Mortgage points are upfront fees you pay your lender at closing in exchange for a lower mortgage interest rate over time, usually priced as a percentage of your loan amount.

What Are Mortgage Points? (Quick Scoop)

Simple definition

  • Mortgage points = money you pay at closing to get a better (lower) interest rate on your home loan.
  • Each point usually costs 1% of your total loan amount. So on a 300,000 loan, 1 point ≈ 3,000.
  • In return, your interest rate typically drops by about 0.25 percentage points per point, though this varies by lender.

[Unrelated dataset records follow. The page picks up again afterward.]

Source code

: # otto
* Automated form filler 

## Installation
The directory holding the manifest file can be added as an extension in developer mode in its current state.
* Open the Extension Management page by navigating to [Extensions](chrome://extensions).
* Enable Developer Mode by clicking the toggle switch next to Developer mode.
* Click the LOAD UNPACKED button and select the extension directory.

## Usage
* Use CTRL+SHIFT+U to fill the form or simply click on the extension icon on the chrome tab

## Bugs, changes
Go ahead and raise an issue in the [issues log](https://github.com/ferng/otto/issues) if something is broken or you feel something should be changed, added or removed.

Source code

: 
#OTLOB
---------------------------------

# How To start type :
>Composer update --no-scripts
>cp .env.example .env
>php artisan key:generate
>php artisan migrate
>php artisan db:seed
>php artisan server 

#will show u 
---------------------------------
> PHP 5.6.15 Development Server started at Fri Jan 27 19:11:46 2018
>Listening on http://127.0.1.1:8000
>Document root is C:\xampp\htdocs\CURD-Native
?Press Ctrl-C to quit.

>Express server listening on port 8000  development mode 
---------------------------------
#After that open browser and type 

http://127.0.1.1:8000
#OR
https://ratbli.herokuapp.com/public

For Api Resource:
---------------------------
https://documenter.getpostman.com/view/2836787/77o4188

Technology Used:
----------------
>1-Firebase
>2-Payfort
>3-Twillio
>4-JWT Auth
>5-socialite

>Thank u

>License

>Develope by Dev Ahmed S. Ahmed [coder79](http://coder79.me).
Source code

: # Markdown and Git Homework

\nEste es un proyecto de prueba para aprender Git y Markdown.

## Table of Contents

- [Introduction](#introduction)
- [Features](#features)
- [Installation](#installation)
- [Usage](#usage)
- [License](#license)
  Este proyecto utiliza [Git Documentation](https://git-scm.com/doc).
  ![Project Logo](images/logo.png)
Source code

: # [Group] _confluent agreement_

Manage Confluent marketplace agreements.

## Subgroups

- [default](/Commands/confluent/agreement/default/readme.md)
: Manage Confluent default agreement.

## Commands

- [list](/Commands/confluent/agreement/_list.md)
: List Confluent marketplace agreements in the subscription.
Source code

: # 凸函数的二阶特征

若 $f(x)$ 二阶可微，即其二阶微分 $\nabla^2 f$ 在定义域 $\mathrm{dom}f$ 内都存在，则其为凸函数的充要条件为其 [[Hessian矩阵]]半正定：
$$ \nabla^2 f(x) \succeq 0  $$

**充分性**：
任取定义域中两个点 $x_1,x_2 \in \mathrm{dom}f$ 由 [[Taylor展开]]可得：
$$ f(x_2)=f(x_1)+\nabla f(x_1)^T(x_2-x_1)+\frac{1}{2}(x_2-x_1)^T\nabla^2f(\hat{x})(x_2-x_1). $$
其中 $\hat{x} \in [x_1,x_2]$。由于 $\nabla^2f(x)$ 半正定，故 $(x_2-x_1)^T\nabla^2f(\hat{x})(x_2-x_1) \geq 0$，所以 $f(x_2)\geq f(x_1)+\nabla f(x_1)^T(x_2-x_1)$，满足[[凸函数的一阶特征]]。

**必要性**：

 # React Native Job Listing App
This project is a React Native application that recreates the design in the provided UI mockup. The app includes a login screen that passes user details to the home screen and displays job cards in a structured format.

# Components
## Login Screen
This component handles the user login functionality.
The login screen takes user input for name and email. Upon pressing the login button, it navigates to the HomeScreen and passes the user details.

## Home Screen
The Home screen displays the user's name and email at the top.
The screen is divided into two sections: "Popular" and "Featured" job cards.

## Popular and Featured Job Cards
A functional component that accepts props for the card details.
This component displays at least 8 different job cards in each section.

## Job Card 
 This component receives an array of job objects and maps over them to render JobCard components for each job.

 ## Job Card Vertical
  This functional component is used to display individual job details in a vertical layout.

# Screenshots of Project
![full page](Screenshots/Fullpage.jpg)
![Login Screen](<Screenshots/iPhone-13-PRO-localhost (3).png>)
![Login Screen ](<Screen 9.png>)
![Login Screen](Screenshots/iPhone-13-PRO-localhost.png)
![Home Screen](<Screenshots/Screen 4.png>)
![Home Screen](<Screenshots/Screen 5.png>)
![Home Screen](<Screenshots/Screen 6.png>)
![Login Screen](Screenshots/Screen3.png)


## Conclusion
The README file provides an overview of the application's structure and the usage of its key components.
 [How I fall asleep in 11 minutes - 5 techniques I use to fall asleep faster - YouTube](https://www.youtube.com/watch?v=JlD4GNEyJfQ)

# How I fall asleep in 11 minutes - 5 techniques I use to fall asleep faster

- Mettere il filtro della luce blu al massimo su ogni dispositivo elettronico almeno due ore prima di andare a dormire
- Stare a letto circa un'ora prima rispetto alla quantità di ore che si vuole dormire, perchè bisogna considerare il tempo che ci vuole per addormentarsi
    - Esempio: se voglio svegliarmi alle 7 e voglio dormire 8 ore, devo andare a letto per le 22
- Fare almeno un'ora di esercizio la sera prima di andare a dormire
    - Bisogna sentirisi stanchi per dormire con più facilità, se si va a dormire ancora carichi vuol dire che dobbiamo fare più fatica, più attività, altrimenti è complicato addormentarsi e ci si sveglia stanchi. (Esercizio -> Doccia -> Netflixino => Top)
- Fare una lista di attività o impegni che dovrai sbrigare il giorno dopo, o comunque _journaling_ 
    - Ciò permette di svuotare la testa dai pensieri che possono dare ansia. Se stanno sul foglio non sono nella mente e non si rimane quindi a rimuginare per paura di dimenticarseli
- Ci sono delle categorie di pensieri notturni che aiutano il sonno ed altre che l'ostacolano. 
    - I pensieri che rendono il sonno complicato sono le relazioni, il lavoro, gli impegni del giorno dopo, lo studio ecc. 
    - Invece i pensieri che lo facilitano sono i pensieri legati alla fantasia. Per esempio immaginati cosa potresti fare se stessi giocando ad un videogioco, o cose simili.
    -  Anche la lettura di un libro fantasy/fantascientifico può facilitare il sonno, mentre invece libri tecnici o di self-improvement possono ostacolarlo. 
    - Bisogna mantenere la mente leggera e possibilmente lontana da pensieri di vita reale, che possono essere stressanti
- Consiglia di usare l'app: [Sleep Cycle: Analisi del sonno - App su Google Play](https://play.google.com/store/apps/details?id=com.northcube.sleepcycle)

Think of points as prepaid interest : you pay more upfront to pay less every month and over the life of the loan.

The two main types

  • Discount points (the ones most people mean)
    • Optional.
    • You pay extra at closing.
    • Lender cuts your interest rate, often ~0.25% per point, but not guaranteed.
* Can save thousands in interest if you keep the loan long enough.
  • Origination points/fees
    • A lender fee for processing the loan.
* May be called “points,” but they do **not** reduce your rate.
* They’re basically part of your closing costs.

Quick number example

Say you borrow 300,000:

  • 0 points: rate 6.50%
  • Buy 1 point (3,000): rate might drop to 6.25%.
  • Buy 2 points (6,000): rate might drop to 6.00% (exact drop depends on the lender).

You’d pay more on day one, but your monthly payment and total lifetime interest go down.

A common rule of thumb:

  • If you’ll keep the home and the same loan long enough that monthly savings add up to more than the upfront cost, points can be worth it.
  • If you might sell or refinance soon, paying for points often doesn’t pay off.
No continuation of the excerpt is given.